▶ What to work on
Would you copy each line of the records that includes the word "hset"?

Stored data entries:
::::::::::

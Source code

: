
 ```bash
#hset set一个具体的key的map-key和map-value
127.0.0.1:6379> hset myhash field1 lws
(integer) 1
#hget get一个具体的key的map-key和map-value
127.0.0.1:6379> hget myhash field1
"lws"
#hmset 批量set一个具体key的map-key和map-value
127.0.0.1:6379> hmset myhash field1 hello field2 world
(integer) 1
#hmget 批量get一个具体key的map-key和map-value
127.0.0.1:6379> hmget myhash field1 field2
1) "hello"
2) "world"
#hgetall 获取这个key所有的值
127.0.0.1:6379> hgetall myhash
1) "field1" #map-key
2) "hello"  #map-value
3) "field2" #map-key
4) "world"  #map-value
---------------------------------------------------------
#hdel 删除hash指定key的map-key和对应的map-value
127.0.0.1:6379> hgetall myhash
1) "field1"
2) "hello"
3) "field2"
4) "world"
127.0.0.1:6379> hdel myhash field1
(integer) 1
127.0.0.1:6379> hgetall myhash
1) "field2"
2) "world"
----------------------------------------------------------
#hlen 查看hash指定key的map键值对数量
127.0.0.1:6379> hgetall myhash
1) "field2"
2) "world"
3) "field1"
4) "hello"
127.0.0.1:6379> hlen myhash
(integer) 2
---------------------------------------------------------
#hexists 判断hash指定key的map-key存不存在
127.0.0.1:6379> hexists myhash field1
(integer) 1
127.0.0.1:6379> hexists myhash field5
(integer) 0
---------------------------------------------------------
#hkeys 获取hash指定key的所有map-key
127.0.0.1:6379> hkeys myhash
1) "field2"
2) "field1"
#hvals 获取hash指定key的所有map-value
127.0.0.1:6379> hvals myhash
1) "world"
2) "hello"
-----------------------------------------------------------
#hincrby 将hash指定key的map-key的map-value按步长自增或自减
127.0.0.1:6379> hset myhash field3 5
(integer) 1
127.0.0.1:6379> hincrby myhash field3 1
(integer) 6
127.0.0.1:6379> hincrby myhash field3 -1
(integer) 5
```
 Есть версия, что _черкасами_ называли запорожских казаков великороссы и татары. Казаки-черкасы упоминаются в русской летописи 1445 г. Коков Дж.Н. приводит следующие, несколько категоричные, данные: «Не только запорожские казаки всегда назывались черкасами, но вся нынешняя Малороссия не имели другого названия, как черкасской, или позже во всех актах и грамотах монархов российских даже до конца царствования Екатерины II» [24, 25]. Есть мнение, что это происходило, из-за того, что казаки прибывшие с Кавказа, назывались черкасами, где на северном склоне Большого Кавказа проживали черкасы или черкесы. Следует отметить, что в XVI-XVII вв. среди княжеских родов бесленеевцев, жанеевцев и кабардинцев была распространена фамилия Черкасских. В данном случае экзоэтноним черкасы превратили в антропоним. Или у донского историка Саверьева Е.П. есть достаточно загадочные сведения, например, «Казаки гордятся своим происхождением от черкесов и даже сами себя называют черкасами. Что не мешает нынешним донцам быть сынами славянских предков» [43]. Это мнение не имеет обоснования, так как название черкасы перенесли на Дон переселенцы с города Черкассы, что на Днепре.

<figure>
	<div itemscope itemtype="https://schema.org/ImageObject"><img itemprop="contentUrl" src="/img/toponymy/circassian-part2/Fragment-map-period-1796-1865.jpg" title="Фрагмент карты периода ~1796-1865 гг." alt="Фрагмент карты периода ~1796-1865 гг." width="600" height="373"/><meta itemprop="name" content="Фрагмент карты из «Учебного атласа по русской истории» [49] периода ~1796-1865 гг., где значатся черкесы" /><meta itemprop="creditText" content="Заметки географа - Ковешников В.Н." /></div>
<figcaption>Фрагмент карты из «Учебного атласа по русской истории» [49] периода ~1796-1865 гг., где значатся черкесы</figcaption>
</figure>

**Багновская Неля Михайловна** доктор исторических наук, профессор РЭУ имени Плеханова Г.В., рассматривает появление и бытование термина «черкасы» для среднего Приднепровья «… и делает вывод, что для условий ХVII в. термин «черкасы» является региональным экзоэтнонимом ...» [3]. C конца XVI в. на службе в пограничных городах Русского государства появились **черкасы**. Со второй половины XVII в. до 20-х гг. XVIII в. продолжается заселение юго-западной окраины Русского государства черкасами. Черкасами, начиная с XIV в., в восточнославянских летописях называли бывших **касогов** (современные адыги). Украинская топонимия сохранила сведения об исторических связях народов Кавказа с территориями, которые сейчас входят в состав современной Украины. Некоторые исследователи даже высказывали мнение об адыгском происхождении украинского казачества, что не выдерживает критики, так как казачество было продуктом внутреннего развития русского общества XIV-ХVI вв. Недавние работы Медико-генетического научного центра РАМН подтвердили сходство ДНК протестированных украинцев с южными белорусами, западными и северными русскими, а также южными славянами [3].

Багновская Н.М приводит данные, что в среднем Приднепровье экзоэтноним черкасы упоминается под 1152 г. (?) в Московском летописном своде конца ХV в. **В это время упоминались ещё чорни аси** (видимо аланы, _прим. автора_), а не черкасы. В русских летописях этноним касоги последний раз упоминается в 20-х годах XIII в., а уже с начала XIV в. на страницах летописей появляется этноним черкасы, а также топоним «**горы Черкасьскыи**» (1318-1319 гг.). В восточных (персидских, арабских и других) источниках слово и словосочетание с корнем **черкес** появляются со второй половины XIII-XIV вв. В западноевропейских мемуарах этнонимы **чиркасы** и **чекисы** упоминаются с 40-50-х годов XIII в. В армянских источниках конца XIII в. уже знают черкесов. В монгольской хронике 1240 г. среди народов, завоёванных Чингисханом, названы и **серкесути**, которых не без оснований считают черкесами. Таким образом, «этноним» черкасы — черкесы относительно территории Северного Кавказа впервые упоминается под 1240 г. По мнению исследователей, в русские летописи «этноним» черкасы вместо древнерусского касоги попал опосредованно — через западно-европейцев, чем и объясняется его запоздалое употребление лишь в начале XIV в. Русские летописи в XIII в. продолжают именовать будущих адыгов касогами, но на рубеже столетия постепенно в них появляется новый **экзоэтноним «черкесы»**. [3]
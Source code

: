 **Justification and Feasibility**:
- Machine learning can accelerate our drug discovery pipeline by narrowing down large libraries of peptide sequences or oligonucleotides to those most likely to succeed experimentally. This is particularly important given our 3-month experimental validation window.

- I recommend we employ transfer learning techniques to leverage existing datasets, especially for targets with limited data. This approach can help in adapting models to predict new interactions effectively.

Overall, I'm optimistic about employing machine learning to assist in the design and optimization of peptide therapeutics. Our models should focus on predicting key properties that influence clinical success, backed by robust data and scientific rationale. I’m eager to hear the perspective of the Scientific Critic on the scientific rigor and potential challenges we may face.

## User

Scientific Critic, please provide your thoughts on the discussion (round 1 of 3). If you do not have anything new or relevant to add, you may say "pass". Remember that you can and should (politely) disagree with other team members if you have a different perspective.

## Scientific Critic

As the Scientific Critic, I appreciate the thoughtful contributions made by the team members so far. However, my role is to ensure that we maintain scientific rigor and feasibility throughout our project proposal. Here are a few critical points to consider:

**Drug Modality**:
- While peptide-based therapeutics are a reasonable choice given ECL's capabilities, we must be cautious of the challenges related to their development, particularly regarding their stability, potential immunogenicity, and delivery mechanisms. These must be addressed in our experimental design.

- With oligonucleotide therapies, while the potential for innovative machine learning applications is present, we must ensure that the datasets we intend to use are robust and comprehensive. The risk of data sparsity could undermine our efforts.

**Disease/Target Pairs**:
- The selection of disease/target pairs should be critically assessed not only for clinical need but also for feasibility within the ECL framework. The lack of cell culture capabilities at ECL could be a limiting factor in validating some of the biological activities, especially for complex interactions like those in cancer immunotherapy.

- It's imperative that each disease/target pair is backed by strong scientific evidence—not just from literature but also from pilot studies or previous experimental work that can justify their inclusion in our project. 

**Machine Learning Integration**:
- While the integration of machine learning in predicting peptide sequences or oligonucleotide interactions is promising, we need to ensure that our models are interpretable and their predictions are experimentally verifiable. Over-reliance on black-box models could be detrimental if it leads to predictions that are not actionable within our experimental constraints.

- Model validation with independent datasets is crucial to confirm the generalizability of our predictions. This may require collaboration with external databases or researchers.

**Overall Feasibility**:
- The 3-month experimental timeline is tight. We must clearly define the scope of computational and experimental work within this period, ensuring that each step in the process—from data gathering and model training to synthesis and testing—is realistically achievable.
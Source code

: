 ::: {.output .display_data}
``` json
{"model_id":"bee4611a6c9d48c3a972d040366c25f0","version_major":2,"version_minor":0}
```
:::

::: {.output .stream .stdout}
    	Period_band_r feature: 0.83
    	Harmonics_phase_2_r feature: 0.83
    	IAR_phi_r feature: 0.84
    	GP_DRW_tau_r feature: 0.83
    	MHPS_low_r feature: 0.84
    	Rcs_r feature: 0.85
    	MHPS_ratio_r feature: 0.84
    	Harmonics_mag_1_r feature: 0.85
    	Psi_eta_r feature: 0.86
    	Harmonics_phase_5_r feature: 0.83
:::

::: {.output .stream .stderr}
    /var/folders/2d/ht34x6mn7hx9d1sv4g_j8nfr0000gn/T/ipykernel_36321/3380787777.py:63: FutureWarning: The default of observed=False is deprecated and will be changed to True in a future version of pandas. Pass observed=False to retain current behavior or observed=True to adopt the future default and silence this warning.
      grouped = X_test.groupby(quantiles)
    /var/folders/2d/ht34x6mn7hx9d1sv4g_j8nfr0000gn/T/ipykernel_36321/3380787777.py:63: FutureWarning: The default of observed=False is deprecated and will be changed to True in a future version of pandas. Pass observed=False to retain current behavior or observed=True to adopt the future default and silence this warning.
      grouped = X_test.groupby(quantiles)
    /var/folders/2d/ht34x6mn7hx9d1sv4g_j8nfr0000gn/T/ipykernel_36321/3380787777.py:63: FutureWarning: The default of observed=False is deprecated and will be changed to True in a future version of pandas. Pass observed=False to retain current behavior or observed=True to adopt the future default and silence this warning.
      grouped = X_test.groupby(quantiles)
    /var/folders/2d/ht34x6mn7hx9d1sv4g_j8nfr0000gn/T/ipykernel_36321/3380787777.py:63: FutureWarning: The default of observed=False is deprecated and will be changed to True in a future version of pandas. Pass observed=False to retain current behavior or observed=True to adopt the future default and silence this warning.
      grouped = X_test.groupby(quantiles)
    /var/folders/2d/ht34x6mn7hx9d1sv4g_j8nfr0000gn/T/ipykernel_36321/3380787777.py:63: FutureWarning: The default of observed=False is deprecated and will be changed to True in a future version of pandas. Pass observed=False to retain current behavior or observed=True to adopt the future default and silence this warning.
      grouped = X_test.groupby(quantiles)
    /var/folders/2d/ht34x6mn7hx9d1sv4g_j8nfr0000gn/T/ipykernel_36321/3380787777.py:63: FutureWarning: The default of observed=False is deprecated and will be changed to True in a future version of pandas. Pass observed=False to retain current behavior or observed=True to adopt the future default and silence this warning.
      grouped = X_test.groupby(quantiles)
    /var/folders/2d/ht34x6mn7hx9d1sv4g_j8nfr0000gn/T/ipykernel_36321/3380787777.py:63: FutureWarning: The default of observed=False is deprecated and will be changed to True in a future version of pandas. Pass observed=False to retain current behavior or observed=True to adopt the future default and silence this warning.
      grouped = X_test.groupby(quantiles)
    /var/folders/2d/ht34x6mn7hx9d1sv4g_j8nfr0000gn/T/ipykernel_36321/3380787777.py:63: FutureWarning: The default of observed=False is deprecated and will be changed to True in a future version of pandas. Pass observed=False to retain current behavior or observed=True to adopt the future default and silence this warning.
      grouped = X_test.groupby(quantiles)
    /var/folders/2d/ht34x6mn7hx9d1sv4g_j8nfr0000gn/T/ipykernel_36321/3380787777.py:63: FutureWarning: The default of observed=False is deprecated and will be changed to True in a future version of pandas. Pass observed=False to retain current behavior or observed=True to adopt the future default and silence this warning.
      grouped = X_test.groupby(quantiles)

::::::::::

▶ Problem solution
#hset set一个具体的key的map-key和map-value
127.0.0.1:6379> hset myhash field1 lws
127.0.0.1:6379> hset myhash field3 5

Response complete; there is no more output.